She argues that the real problems are political, economic, and social. She advocates for a new strategy of developing technologies she calls “popular technology.”  Popular technology privileges the perspective and participation of everyday experts. It is described as

“an approach to critical technological citizenship education based on the insights of broadly participatory, democratic methods of knowledge generation…popular technology creates a space in which all participants can become more critical technological citizens” (104).

Notions of participation are underscored throughout the entire book. Eubanks used participatory action research methodology to conduct her research. She sees the women she works with as colleagues rather than her subjects.  The book concludes with an agenda that includes several broad social changes, such as the protection of lower-tiered (customer service and manufacturing, for instance) high-tech industry jobs, that might be possible through such participatory practices.

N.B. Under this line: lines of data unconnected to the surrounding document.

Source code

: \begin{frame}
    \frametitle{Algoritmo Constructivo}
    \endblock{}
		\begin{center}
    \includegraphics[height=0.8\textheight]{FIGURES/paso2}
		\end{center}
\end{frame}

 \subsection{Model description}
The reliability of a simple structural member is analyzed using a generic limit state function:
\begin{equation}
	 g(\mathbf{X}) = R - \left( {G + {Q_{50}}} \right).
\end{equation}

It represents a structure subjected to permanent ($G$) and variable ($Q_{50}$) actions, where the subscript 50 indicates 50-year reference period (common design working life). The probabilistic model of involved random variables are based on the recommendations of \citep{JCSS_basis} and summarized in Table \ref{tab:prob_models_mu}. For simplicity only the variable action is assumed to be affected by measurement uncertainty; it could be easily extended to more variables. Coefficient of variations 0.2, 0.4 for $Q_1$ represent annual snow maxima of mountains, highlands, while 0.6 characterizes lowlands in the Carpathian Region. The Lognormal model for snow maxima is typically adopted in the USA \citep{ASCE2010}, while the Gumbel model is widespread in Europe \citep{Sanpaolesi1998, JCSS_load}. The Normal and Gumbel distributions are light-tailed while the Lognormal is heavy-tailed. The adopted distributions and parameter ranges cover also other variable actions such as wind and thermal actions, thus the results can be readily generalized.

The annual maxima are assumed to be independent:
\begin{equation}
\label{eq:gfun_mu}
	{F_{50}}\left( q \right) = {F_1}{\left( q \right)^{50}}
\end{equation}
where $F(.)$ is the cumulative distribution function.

I see this focus on the creation of critical technological citizens as a goal shared by a social informatics perspective.  Eubanks describes critical technological citizens as those who “can meaningfully engage and critique the technological present and respond to the citizenship and social justice effects of IT” (30).  Social informatics research seeks to create knowledge that meaningfully engages and critiques the technological presence. I share this goal not only in the research I produce, but also in my teaching of undergraduate social informatics courses.

The vision of a society in which technology is liberating for all and never a tool of oppression, where the democratic participatory possibilities of networked technologies can honestly be leveraged by anyone might be fantastically optimistic, but we will never get anywhere close without the kind of work Eubanks has done here. While not all social informatics work is as overtly political as Eubanks’s work is here, we share the critical stance Eubanks expresses. Such nuanced understanding of sociotechnical relationships is absolutely what social informatics work should strive for.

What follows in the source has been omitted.